*** Record set ***

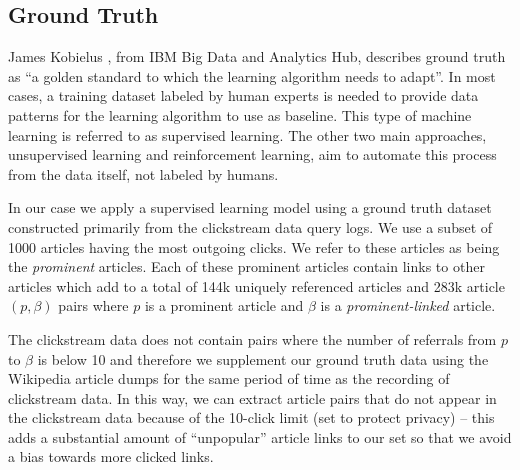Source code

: \subsection{Ground Truth}
\label{sec:groundtruth}

James Kobielus \cite{kobielus}, from IBM Big Data and Analytics Hub, describes ground truth as ``a golden standard to which the learning algorithm needs to adapt''. In most cases, a training dataset labeled by human experts is needed to provide data patterns for the learning algorithm to use as baseline. This type of machine learning is referred to as supervised learning. The other two main approaches, unsupervised learning and reinforcement learning, aim to automate this process from the data itself, not labeled by humans.

In our case we apply a supervised learning model using a ground truth dataset constructed primarily from the clickstream data query logs. We use a subset of 1000 articles having the most outgoing clicks. We refer to these articles as being the \textit{prominent} articles. Each of these prominent articles contain links to other articles which add to a total of 144k uniquely referenced articles and 283k article $(p,\beta)$ pairs where $p$ is a prominent article and $\beta$ is a \textit{prominent-linked} article.



The clickstream data does not contain pairs where the number of referrals from $p$ to $\beta$ is below 10 and therefore we supplement our ground truth data using the Wikipedia article dumps for the same period of time as the recording of clickstream data. In this way, we can extract article pairs that do not appear in the clickstream data because of the 10-click limit (set to protect privacy) -- this adds a substantial amount of ``unpopular'' article links to our set so that we avoid a bias towards more clicked links.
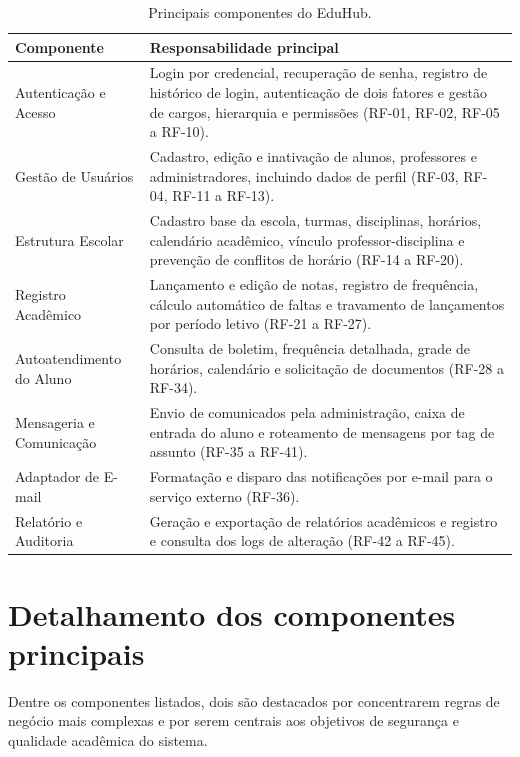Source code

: \begin{table}[ht]
\centering
\caption{Principais componentes do EduHub.}
\label{tab:componentes}
\begin{tabularx}{\textwidth}{p{} X}
\toprule
\textbf{Componente} & \textbf{Responsabilidade principal} \\
\midrule
Autenticação e Acesso & Login por credencial, recuperação de senha, registro
de histórico de login, autenticação de dois fatores e gestão de cargos,
hierarquia e permissões (RF-01, RF-02, RF-05 a RF-10). \\
Gestão de Usuários & Cadastro, edição e inativação de alunos, professores e
administradores, incluindo dados de perfil (RF-03, RF-04, RF-11 a RF-13). \\
Estrutura Escolar & Cadastro base da escola, turmas, disciplinas, horários,
calendário acadêmico, vínculo professor-disciplina e prevenção de conflitos
de horário (RF-14 a RF-20). \\
Registro Acadêmico & Lançamento e edição de notas, registro de frequência,
cálculo automático de faltas e travamento de lançamentos por período letivo
(RF-21 a RF-27). \\
Autoatendimento do Aluno & Consulta de boletim, frequência detalhada, grade
de horários, calendário e solicitação de documentos (RF-28 a RF-34). \\
Mensageria e Comunicação & Envio de comunicados pela administração, caixa de
entrada do aluno e roteamento de mensagens por tag de assunto (RF-35 a
RF-41). \\
Adaptador de E-mail & Formatação e disparo das notificações por e-mail para o
serviço externo (RF-36). \\
Relatório e Auditoria & Geração e exportação de relatórios acadêmicos e
registro e consulta dos logs de alteração (RF-42 a RF-45). \\
\bottomrule
\end{tabularx}
\end{table}

\section{Detalhamento dos componentes principais}
\label{sec:detalhamento}

Dentre os componentes listados, dois são destacados por concentrarem regras
de negócio mais complexas e por serem centrais aos objetivos de segurança e
qualidade acadêmica do sistema.

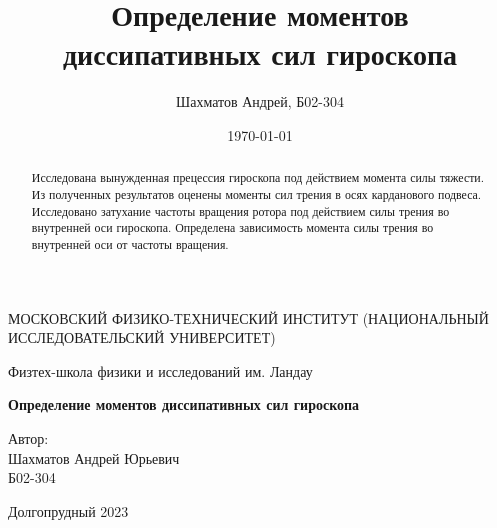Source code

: \documentclass[12pt]{article}
\title{Определение моментов диссипативных сил гироскопа}
\author{Шахматов Андрей, Б02-304}
\date{\today}
\begin{document}
\begin{titlepage}
    \begin{center}
        {\large МОСКОВСКИЙ ФИЗИКО-ТЕХНИЧЕСКИЙ ИНСТИТУТ (НАЦИОНАЛЬНЫЙ ИССЛЕДОВАТЕЛЬСКИЙ УНИВЕРСИТЕТ)}
    \end{center}
    \begin{center}
        {\large Физтех-школа физики и исследований им. Ландау}
    \end{center}
    
    
    \vspace{3cm}
    {\huge
        \begin{center}
            \textbf{Определение моментов диссипативных сил гироскопа}
        \end{center}
    }
    \vspace{2cm}
    \begin{flushright}
        {\LARGE Автор:\\ Шахматов Андрей Юрьевич \\
            \vspace{0.2cm}
            Б02-304}
    \end{flushright}
    \vspace{7 cm}
    \begin{center}
        Долгопрудный 2023
    \end{center}
\end{titlepage}


\begin{abstract}
    Исследована вынужденная прецессия гироскопа под действием момента силы тяжести. Из полученных результатов оценены моменты сил трения в осях 
    карданового подвеса. Исследовано затухание частоты вращения ротора под действием силы трения во внутренней оси гироскопа. Определена зависимость
    момента силы трения во внутренней оси от частоты вращения.
\end{abstract}

\tableofcontents
\end{document}
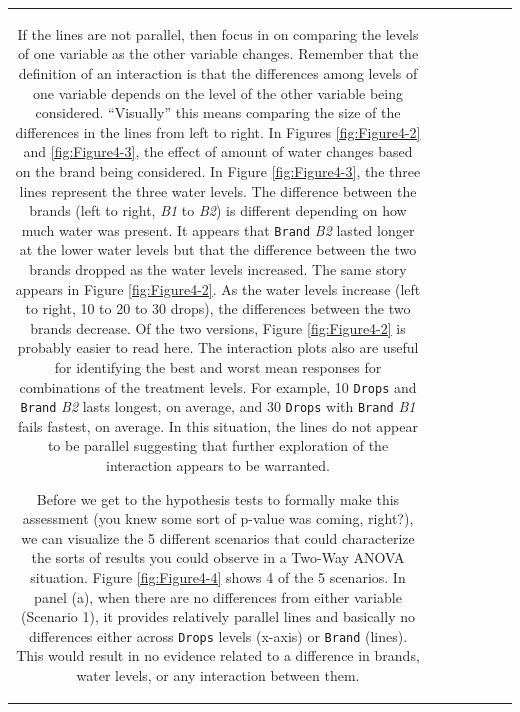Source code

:\documentclass[]{book}
\theoremstyle{definition}
\theoremstyle{definition}
\theoremstyle{remark}
\begin{document}
\begin{longtable}[]{@{}ccccccc@{}}
\begin{minipage}[b]{0.10\columnwidth}
If the lines are not parallel, then focus in on comparing the levels of
one variable as the other variable changes. Remember that the definition
of an interaction is that the differences among levels of one variable
depends on the level of the other variable being considered.
``Visually'' this means comparing the size of the differences in the
lines from left to right. In Figures \ref{fig:Figure4-2} and
\ref{fig:Figure4-3}, the effect of amount of water changes based on the
brand being considered. In Figure \ref{fig:Figure4-3}, the three lines
represent the three water levels. The difference between the brands
(left to right, \emph{B1} to \emph{B2}) is different depending on how
much water was present. It appears that \texttt{Brand} \emph{B2} lasted
longer at the lower water levels but that the difference between the two
brands dropped as the water levels increased. The same story appears in
Figure \ref{fig:Figure4-2}. As the water levels increase (left to right,
10 to 20 to 30 drops), the differences between the two brands decrease.
Of the two versions, Figure \ref{fig:Figure4-2} is probably easier to
read here. The interaction plots also are useful for identifying the
best and worst mean responses for combinations of the treatment levels.
For example, 10 \texttt{Drops} and \texttt{Brand} \emph{B2} lasts
longest, on average, and 30 \texttt{Drops} with \texttt{Brand} \emph{B1}
fails fastest, on average. In this situation, the lines do not appear to
be parallel suggesting that further exploration of the interaction
appears to be warranted.

Before we get to the hypothesis tests to formally make this assessment
(you knew some sort of p-value was coming, right?), we can visualize the
5 different scenarios that could characterize the sorts of results you
could observe in a Two-Way ANOVA situation. Figure \ref{fig:Figure4-4}
shows 4 of the 5 scenarios. In panel (a), when there are no differences
from either variable (Scenario 1), it provides relatively parallel lines
and basically no differences either across \texttt{Drops} levels
(x-axis) or \texttt{Brand} (lines). This would result in no evidence
related to a difference in brands, water levels, or any interaction
between them.





\end{minipage}
\end{longtable}
\end{document}
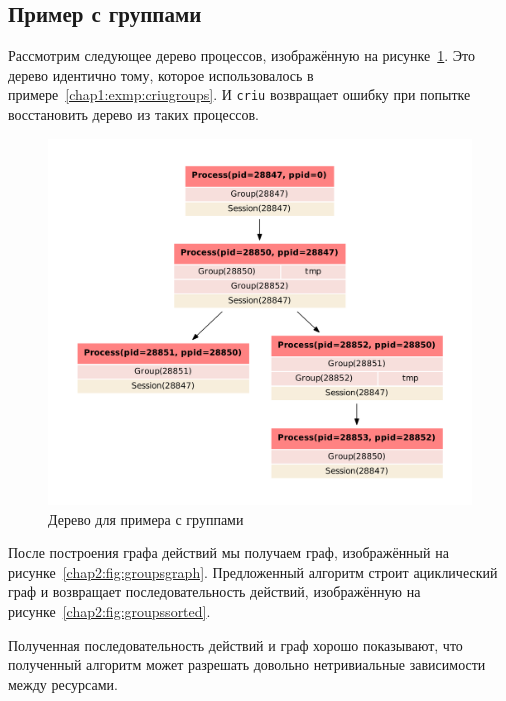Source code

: \subsection{Пример с группами}

Рассмотрим следующее дерево процессов, изображённую на рисунке~\ref{chap2:fig:groupspstree}. Это дерево идентично тому, которое использовалось в примере~\ref{chap1:exmp:criugroups}. И \texttt{criu} возвращает ошибку при попытке восстановить дерево из таких процессов. 


\begin{figure}[ht!]
	\centering
	\includegraphics[scale=0.4]{fig/examplePstree.pdf}
\caption{Дерево для примера с группами}
\label{chap2:fig:groupspstree}
\end{figure}

После построения графа действий мы получаем граф, изображённый на рисунке~\ref{chap2:fig:groupsgraph}. Предложенный алгоритм строит ациклический граф и возвращает последовательность действий, изображённую на рисунке~\ref{chap2:fig:groupssorted}.



Полученная последовательность действий и граф хорошо показывают, что полученный алгоритм может разрешать довольно нетривиальные зависимости между ресурсами.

*** End of Record set ***

The goal is an exact reprint of the entries, leaving out the pictures.

Source code

: \subsection{Ground Truth}
\label{sec:groundtruth}

James Kobielus \cite{kobielus}, from IBM Big Data and Analytics Hub, describes ground truth as ``a golden standard to which the learning algorithm needs to adapt''. In most cases, a training dataset labeled by human experts is needed to provide data patterns for the learning algorithm to use as baseline. This type of machine learning is referred to as supervised learning. The other two main approaches, unsupervised learning and reinforcement learning, aim to automate this process from the data itself, not labeled by humans.

In our case we apply a supervised learning model using a ground truth dataset constructed primarily from the clickstream data query logs. We use a subset of 1000 articles having the most outgoing clicks. We refer to these articles as being the \textit{prominent} articles. Each of these prominent articles contain links to other articles which add to a total of 144k uniquely referenced articles and 283k article $(p,\beta)$ pairs where $p$ is a prominent article and $\beta$ is a \textit{prominent-linked} article.



The clickstream data does not contain pairs where the number of referrals from $p$ to $\beta$ is below 10 and therefore we supplement our ground truth data using the Wikipedia article dumps for the same period of time as the recording of clickstream data. In this way, we can extract article pairs that do not appear in the clickstream data because of the 10-click limit (set to protect privacy) -- this adds a substantial amount of ``unpopular'' article links to our set so that we avoid a bias towards more clicked links.
Source code

: \begin{table}[ht]
\centering
\caption{Principais componentes do EduHub.}
\label{tab:componentes}
\begin{tabularx}{\textwidth}{p{} X}
\toprule
\textbf{Componente} & \textbf{Responsabilidade principal} \\
\midrule
Autenticação e Acesso & Login por credencial, recuperação de senha, registro
de histórico de login, autenticação de dois fatores e gestão de cargos,
hierarquia e permissões (RF-01, RF-02, RF-05 a RF-10). \\
Gestão de Usuários & Cadastro, edição e inativação de alunos, professores e
administradores, incluindo dados de perfil (RF-03, RF-04, RF-11 a RF-13). \\
Estrutura Escolar & Cadastro base da escola, turmas, disciplinas, horários,
calendário acadêmico, vínculo professor-disciplina e prevenção de conflitos
de horário (RF-14 a RF-20). \\
Registro Acadêmico & Lançamento e edição de notas, registro de frequência,
cálculo automático de faltas e travamento de lançamentos por período letivo
(RF-21 a RF-27). \\
Autoatendimento do Aluno & Consulta de boletim, frequência detalhada, grade
de horários, calendário e solicitação de documentos (RF-28 a RF-34). \\
Mensageria e Comunicação & Envio de comunicados pela administração, caixa de
entrada do aluno e roteamento de mensagens por tag de assunto (RF-35 a
RF-41). \\
Adaptador de E-mail & Formatação e disparo das notificações por e-mail para o
serviço externo (RF-36). \\
Relatório e Auditoria & Geração e exportação de relatórios acadêmicos e
registro e consulta dos logs de alteração (RF-42 a RF-45). \\
\bottomrule
\end{tabularx}
\end{table}

\section{Detalhamento dos componentes principais}
\label{sec:detalhamento}

Dentre os componentes listados, dois são destacados por concentrarem regras
de negócio mais complexas e por serem centrais aos objetivos de segurança e
qualidade acadêmica do sistema.

Source code

: \documentclass[12pt]{article}
\title{Определение моментов диссипативных сил гироскопа}
\author{Шахматов Андрей, Б02-304}
\date{\today}
\begin{document}
\begin{titlepage}
    \begin{center}
        {\large МОСКОВСКИЙ ФИЗИКО-ТЕХНИЧЕСКИЙ ИНСТИТУТ (НАЦИОНАЛЬНЫЙ ИССЛЕДОВАТЕЛЬСКИЙ УНИВЕРСИТЕТ)}
    \end{center}
    \begin{center}
        {\large Физтех-школа физики и исследований им. Ландау}
    \end{center}
    
    
    \vspace{3cm}
    {\huge
        \begin{center}
            \textbf{Определение моментов диссипативных сил гироскопа}
        \end{center}
    }
    \vspace{2cm}
    \begin{flushright}
        {\LARGE Автор:\\ Шахматов Андрей Юрьевич \\
            \vspace{0.2cm}
            Б02-304}
    \end{flushright}
    \vspace{7 cm}
    \begin{center}
        Долгопрудный 2023
    \end{center}
\end{titlepage}


\begin{abstract}
    Исследована вынужденная прецессия гироскопа под действием момента силы тяжести. Из полученных результатов оценены моменты сил трения в осях 
    карданового подвеса. Исследовано затухание частоты вращения ротора под действием силы трения во внутренней оси гироскопа. Определена зависимость
    момента силы трения во внутренней оси от частоты вращения.
\end{abstract}

\tableofcontents
\end{document}
Source code

:\documentclass[]{book}
\theoremstyle{definition}
\theoremstyle{definition}
\theoremstyle{remark}
\begin{document}
\begin{longtable}[]{@{}ccccccc@{}}
\begin{minipage}[b]{0.10\columnwidth}
If the lines are not parallel, then focus in on comparing the levels of
one variable as the other variable changes. Remember that the definition
of an interaction is that the differences among levels of one variable
depends on the level of the other variable being considered.
``Visually'' this means comparing the size of the differences in the
lines from left to right. In Figures \ref{fig:Figure4-2} and
\ref{fig:Figure4-3}, the effect of amount of water changes based on the
brand being considered. In Figure \ref{fig:Figure4-3}, the three lines
represent the three water levels. The difference between the brands
(left to right, \emph{B1} to \emph{B2}) is different depending on how
much water was present. It appears that \texttt{Brand} \emph{B2} lasted
longer at the lower water levels but that the difference between the two
brands dropped as the water levels increased. The same story appears in
Figure \ref{fig:Figure4-2}. As the water levels increase (left to right,
10 to 20 to 30 drops), the differences between the two brands decrease.
Of the two versions, Figure \ref{fig:Figure4-2} is probably easier to
read here. The interaction plots also are useful for identifying the
best and worst mean responses for combinations of the treatment levels.
For example, 10 \texttt{Drops} and \texttt{Brand} \emph{B2} lasts
longest, on average, and 30 \texttt{Drops} with \texttt{Brand} \emph{B1}
fails fastest, on average. In this situation, the lines do not appear to
be parallel suggesting that further exploration of the interaction
appears to be warranted.

Before we get to the hypothesis tests to formally make this assessment
(you knew some sort of p-value was coming, right?), we can visualize the
5 different scenarios that could characterize the sorts of results you
could observe in a Two-Way ANOVA situation. Figure \ref{fig:Figure4-4}
shows 4 of the 5 scenarios. In panel (a), when there are no differences
from either variable (Scenario 1), it provides relatively parallel lines
and basically no differences either across \texttt{Drops} levels
(x-axis) or \texttt{Brand} (lines). This would result in no evidence
related to a difference in brands, water levels, or any interaction
between them.





\end{minipage}
\end{longtable}
\end{document}
Source code

: \subsection{Пример с группами}

Рассмотрим следующее дерево процессов, изображённую на рисунке~\ref{chap2:fig:groupspstree}. Это дерево идентично тому, которое использовалось в примере~\ref{chap1:exmp:criugroups}. И \texttt{criu} возвращает ошибку при попытке восстановить дерево из таких процессов. 


\begin{figure}[ht!]
	\centering
	\includegraphics[scale=0.4]{fig/examplePstree.pdf}
\caption{Дерево для примера с группами}
\label{chap2:fig:groupspstree}
\end{figure}

После построения графа действий мы получаем граф, изображённый на рисунке~\ref{chap2:fig:groupsgraph}. Предложенный алгоритм строит ациклический граф и возвращает последовательность действий, изображённую на рисунке~\ref{chap2:fig:groupssorted}.



Полученная последовательность действий и граф хорошо показывают, что полученный алгоритм может разрешать довольно нетривиальные зависимости между ресурсами.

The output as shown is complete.